Stored items from a collection:
+++
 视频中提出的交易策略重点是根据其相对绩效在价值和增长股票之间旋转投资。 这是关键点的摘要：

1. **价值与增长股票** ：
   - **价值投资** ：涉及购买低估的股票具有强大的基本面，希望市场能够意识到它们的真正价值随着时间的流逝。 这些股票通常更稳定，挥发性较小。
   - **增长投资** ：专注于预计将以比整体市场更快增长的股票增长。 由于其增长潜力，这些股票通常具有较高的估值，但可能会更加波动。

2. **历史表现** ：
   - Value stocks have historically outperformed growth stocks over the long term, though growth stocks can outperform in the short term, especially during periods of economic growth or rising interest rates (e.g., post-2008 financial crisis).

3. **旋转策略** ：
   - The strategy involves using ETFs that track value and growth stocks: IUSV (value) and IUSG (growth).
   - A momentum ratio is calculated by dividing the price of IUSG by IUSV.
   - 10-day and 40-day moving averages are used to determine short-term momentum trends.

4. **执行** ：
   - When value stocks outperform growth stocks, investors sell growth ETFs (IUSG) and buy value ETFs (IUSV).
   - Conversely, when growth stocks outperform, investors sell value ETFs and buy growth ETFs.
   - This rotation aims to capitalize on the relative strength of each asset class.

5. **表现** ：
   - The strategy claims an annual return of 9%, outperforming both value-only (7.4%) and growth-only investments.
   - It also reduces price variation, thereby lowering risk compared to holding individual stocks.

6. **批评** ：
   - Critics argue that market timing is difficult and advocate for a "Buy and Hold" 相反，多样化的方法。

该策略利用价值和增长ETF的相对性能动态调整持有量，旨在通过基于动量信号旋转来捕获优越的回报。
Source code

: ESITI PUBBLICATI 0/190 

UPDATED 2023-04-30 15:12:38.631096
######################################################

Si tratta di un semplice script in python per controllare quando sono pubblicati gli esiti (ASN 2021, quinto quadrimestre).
+++
Your goal -
Nothing but the exact lines of the data above, from the line containing "UPDATED 2023-04-30 15:12:38.631096" through the last, should appear in the answer.

Answer to this exercise -
UPDATED 2023-04-30 15:12:38.631096
######################################################

Si tratta di un semplice script in python per controllare quando sono pubblicati gli esiti (ASN 2021, quinto quadrimestre).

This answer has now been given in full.